Problem description.
Reproduce word for word the lines between those holding "FJD paid to bank | No |" and "Italy | 14 EUR", inclusive, and nothing else from the data below.

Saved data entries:
BEGIN

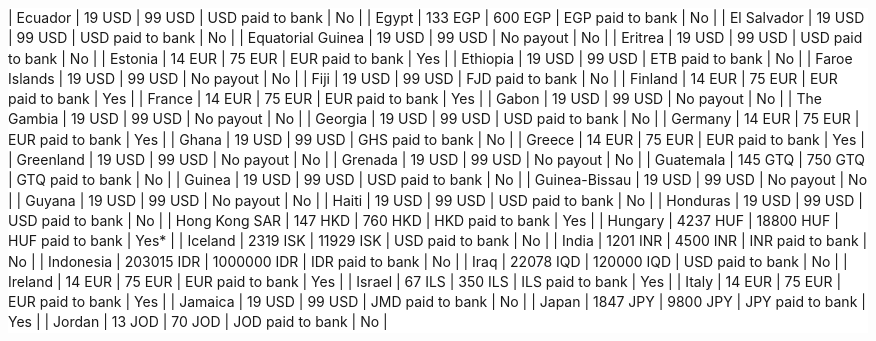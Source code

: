 |  Ecuador | 19 USD | 99 USD | USD paid to bank | No | 
|  Egypt | 133 EGP | 600 EGP | EGP paid to bank | No | 
|  El Salvador | 19 USD | 99 USD | USD paid to bank | No | 
|  Equatorial Guinea | 19 USD | 99 USD | No payout | No | 
|  Eritrea | 19 USD | 99 USD | USD paid to bank | No | 
|  Estonia | 14 EUR | 75 EUR | EUR paid to bank | Yes | 
|  Ethiopia | 19 USD | 99 USD | ETB paid to bank | No | 
|  Faroe Islands | 19 USD | 99 USD | No payout | No | 
|  Fiji | 19 USD | 99 USD | FJD paid to bank | No | 
|  Finland | 14 EUR | 75 EUR | EUR paid to bank | Yes | 
|  France | 14 EUR | 75 EUR | EUR paid to bank | Yes | 
|  Gabon | 19 USD | 99 USD | No payout | No | 
|  The Gambia | 19 USD | 99 USD | No payout | No | 
|  Georgia | 19 USD | 99 USD | USD paid to bank | No | 
|  Germany | 14 EUR | 75 EUR | EUR paid to bank | Yes | 
|  Ghana | 19 USD | 99 USD | GHS paid to bank | No | 
|  Greece | 14 EUR | 75 EUR | EUR paid to bank | Yes | 
|  Greenland | 19 USD | 99 USD | No payout | No | 
|  Grenada | 19 USD | 99 USD | No payout | No | 
|  Guatemala | 145 GTQ | 750 GTQ | GTQ paid to bank | No | 
|  Guinea | 19 USD | 99 USD | USD paid to bank | No | 
|  Guinea-Bissau | 19 USD | 99 USD | No payout | No | 
|  Guyana | 19 USD | 99 USD | No payout | No | 
|  Haiti | 19 USD | 99 USD | USD paid to bank | No | 
|  Honduras | 19 USD | 99 USD | USD paid to bank | No | 
|  Hong Kong SAR | 147 HKD | 760 HKD | HKD paid to bank | Yes | 
|  Hungary | 4237 HUF | 18800 HUF | HUF paid to bank | Yes* | 
|  Iceland | 2319 ISK | 11929 ISK | USD paid to bank | No | 
|  India | 1201 INR | 4500 INR | INR paid to bank | No | 
|  Indonesia | 203015 IDR | 1000000 IDR | IDR paid to bank | No | 
|  Iraq | 22078 IQD | 120000 IQD | USD paid to bank | No | 
|  Ireland | 14 EUR | 75 EUR | EUR paid to bank | Yes | 
|  Israel | 67 ILS | 350 ILS | ILS paid to bank | Yes | 
|  Italy | 14 EUR | 75 EUR | EUR paid to bank | Yes | 
|  Jamaica | 19 USD | 99 USD | JMD paid to bank | No | 
|  Japan | 1847 JPY | 9800 JPY | JPY paid to bank | Yes | 
|  Jordan | 13 JOD | 70 JOD | JOD paid to bank | No |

END

Exercise output.
|  Fiji | 19 USD | 99 USD | FJD paid to bank | No | 
|  Finland | 14 EUR | 75 EUR | EUR paid to bank | Yes | 
|  France | 14 EUR | 75 EUR | EUR paid to bank | Yes | 
|  Gabon | 19 USD | 99 USD | No payout | No | 
|  The Gambia | 19 USD | 99 USD | No payout | No | 
|  Georgia | 19 USD | 99 USD | USD paid to bank | No | 
|  Germany | 14 EUR | 75 EUR | EUR paid to bank | Yes | 
|  Ghana | 19 USD | 99 USD | GHS paid to bank | No | 
|  Greece | 14 EUR | 75 EUR | EUR paid to bank | Yes | 
|  Greenland | 19 USD | 99 USD | No payout | No | 
|  Grenada | 19 USD | 99 USD | No payout | No | 
|  Guatemala | 145 GTQ | 750 GTQ | GTQ paid to bank | No | 
|  Guinea | 19 USD | 99 USD | USD paid to bank | No | 
|  Guinea-Bissau | 19 USD | 99 USD | No payout | No | 
|  Guyana | 19 USD | 99 USD | No payout | No | 
|  Haiti | 19 USD | 99 USD | USD paid to bank | No | 
|  Honduras | 19 USD | 99 USD | USD paid to bank | No | 
|  Hong Kong SAR | 147 HKD | 760 HKD | HKD paid to bank | Yes | 
|  Hungary | 4237 HUF | 18800 HUF | HUF paid to bank | Yes* | 
|  Iceland | 2319 ISK | 11929 ISK | USD paid to bank | No | 
|  India | 1201 INR | 4500 INR | INR paid to bank | No | 
|  Indonesia | 203015 IDR | 1000000 IDR | IDR paid to bank | No | 
|  Iraq | 22078 IQD | 120000 IQD | USD paid to bank | No | 
|  Ireland | 14 EUR | 75 EUR | EUR paid to bank | Yes | 
|  Israel | 67 ILS | 350 ILS | ILS paid to bank | Yes | 
|  Italy | 14 EUR | 75 EUR | EUR paid to bank | Yes | 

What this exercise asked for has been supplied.